Table 1 Summary of the clinic quality-monitoring tool used to measure the quality against defined standards21
During the supervisory visits, the central team documented the observations on the clinic quality-monitoring tool with active participation of the clinic staff. Two outcomes were generated from the tool. First, the central STI capacity building team generated a technical report and recommendations based on the observations leading to immediate follow-up actions by the clinic to improve the service quality. The state supervisory team followed up the corrective actions during their subsequent visits. The second, clinic quality-monitoring tool and technical reports were periodically reviewed by central STI capacity building team to generate an objective report using an ordinal score of 0–5 for each of the above five enquiry areas at the clinic level. For each of seven state lead implementing partners, quarterly clinic quality scores were generated under five performance indicators.
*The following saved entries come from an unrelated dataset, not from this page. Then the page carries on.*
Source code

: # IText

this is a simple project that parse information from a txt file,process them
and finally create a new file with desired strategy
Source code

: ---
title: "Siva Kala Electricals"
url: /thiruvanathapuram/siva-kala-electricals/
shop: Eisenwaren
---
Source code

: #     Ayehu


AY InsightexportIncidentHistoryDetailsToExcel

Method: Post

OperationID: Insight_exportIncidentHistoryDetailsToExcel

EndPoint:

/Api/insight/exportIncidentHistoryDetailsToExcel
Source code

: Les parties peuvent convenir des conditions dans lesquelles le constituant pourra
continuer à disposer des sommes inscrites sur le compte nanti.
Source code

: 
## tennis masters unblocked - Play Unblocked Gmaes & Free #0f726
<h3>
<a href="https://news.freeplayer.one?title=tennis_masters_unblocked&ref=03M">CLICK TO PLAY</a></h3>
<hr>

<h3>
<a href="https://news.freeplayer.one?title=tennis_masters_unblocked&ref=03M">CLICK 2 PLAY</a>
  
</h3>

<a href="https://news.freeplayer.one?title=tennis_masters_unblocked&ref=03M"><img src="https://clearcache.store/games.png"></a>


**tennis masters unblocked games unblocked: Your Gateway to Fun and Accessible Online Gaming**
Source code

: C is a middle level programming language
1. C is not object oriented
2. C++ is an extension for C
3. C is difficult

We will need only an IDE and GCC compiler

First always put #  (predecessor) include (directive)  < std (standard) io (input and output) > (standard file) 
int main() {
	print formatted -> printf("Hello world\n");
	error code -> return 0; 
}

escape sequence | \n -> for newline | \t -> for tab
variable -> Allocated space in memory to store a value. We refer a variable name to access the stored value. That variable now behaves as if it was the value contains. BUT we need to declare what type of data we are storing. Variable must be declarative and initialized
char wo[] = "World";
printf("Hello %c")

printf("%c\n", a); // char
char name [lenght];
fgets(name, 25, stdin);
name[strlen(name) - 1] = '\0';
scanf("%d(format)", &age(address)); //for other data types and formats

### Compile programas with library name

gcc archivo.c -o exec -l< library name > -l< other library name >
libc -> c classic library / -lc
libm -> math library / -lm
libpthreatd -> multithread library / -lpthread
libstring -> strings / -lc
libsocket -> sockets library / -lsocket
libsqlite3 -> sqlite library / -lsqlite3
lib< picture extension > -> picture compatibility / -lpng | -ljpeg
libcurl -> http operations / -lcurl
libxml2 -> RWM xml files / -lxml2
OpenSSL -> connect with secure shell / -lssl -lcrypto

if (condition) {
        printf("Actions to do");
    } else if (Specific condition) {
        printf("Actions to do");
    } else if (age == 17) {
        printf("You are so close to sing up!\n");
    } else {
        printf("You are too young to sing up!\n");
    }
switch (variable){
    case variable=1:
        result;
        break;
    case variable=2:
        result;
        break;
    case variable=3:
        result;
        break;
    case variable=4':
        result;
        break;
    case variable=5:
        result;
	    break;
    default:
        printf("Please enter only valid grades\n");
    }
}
The scores were calculated by a central STI capacity building team by averaging the scores for all clinics visited under the respective partner in that quarter. Final quarterly quality scores for five performance indicators were obtained by averaging the score for all the seven state lead partners. Whenever a visit to a state lead implementing partner was not conducted in a particular quarter, the clinic quality score from the previous quarter was carried forward, assuming no change in the quality in that quarter. The statistical significance of the quality score trend over the time was assessed based on the correlation coefficient using SPSS (SPSS, Chicago).